Deployment & Infrastructure
- Self‑Hosting: UBOS is designed to run on any Linux host. Installation is a single binary plus the UBOS Linux image; no external package managers are required.
- Containerization: Gears natively manages OCI containers, making it trivial to deploy Docker images or build custom ones. It also supports rootless mode for unprivileged hosts.
- Scalability: PeerGraph can be replicated across nodes; Gears supports horizontal scaling via a shared datastore or Consul. Load balancing is handled by external reverse proxies (NGINX, Traefik) or by Gears’ built‑in HTTP router.
- ARM & x86_64: The UBOS Linux distribution is available for both architectures, enabling deployment on Raspberry Pi clusters or edge devices.
Integration & Extensibility
- API First: Both Gears and PeerGraph expose RESTful endpoints with OpenAPI specifications. This allows developers to integrate them into CI/CD pipelines or custom dashboards.
- SDKs: Official SDKs are available in Go, Rust, and JavaScript (Node.js), providing typed clients for the APIs.
- Custom Plugins: Developers can write Gears plugins to add new deployment strategies (e.g., Kubernetes), or PeerGraph plugins to integrate external graph databases.

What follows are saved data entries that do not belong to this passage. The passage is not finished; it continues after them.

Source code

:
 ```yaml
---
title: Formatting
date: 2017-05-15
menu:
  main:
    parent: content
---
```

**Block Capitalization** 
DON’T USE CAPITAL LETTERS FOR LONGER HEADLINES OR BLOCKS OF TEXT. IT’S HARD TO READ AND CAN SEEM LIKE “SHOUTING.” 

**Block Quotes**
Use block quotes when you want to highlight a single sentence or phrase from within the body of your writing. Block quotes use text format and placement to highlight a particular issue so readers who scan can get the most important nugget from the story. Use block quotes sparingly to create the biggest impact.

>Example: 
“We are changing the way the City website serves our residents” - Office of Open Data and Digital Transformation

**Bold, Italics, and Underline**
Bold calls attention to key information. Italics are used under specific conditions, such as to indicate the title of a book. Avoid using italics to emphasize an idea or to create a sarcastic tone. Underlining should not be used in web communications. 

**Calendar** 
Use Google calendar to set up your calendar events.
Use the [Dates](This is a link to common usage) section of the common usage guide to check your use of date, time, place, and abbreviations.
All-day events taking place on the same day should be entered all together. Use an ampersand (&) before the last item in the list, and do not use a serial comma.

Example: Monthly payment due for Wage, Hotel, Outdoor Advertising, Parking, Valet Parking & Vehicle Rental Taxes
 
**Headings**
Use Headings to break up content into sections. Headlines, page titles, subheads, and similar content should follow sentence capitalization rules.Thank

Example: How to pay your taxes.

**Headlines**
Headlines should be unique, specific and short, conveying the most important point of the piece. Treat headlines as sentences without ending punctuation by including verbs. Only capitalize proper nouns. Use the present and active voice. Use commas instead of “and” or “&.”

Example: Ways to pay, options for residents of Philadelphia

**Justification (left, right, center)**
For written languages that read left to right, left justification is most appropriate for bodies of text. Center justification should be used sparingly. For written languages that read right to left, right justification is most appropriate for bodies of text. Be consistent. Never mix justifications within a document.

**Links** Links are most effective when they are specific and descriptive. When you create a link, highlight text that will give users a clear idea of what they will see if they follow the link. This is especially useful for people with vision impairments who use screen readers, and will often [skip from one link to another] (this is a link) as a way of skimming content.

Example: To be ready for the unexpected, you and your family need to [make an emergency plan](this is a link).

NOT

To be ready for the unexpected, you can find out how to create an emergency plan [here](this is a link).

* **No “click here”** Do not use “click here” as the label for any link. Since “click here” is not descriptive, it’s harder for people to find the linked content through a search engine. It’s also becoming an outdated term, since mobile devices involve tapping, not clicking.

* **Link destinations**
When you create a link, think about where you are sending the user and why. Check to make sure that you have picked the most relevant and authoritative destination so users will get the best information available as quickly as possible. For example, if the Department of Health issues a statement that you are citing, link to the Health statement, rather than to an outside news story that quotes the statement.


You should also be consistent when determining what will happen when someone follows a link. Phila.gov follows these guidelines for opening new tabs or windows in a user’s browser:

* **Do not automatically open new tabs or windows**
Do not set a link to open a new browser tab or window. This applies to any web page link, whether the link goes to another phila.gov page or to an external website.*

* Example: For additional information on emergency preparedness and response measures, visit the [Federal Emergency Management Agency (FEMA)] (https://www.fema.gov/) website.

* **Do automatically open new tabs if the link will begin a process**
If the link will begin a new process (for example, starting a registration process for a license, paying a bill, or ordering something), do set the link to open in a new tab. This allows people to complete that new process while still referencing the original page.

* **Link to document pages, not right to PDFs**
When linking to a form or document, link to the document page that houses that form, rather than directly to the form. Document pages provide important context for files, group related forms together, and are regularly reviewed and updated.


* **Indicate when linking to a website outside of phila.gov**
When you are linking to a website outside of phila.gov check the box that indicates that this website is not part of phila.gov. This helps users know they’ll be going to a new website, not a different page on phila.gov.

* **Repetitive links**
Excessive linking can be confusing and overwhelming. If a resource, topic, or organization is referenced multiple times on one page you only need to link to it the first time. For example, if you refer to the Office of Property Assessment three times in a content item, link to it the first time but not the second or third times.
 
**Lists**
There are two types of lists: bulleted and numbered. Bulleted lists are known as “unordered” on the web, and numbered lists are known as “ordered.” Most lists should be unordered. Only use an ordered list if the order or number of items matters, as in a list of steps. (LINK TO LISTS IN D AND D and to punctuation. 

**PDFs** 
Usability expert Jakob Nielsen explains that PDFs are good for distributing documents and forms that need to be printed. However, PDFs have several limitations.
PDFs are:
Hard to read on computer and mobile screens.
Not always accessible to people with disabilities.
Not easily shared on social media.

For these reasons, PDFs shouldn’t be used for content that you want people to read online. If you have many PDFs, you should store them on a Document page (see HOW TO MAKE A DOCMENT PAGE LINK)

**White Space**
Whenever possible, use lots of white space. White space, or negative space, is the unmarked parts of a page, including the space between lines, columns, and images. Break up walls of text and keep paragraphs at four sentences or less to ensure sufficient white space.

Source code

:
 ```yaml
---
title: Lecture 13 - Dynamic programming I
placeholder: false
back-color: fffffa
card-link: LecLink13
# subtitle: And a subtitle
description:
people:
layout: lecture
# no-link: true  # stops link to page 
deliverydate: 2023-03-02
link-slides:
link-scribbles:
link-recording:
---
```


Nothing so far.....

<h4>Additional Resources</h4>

- Webhook Hooks: External services can subscribe to app lifecycle events or graph mutations, enabling automated workflows (e.g., sending notifications when a new user node is created).
Developer Experience
- Documentation: The UBOS project hosts comprehensive docs covering installation, API references, and plugin development. Each component has its own section with example payloads.
- Community: The project maintains an active GitHub repository, a discussion forum, and regular blog posts. Issues are triaged quickly, and pull requests for plugins are merged with minimal friction.
- Configuration: All settings are exposed via environment variables or JSON/YAML config files, making it easy to inject values from CI pipelines or secret managers.
Use Cases
- Open Social Platforms: Build a federated microblogging or photo‑sharing service that runs entirely on user‑controlled servers.
- Enterprise Collaboration: Deploy a private social graph for internal knowledge management, with PeerGraph handling relationships and Gears managing microservices.
- Edge Computing: Run UBOS on Raspberry Pi clusters to provide local social networking for community hubs or disaster‑resilient communication.
- Educational Labs: Teach students about distributed systems by having them deploy and scale PeerGraph instances across multiple hosts.
Advantages
- Performance: PeerGraph’s Rust implementation delivers low‑latency graph queries, while Gears’ Go core ensures minimal overhead in container orchestration.
- Flexibility: The plugin system and open APIs allow developers to tailor the stack to specific needs without rewriting core components.
- Licensing: All UBOS components are released under permissive open‑source licenses, eliminating vendor lock‑in and enabling commercial use.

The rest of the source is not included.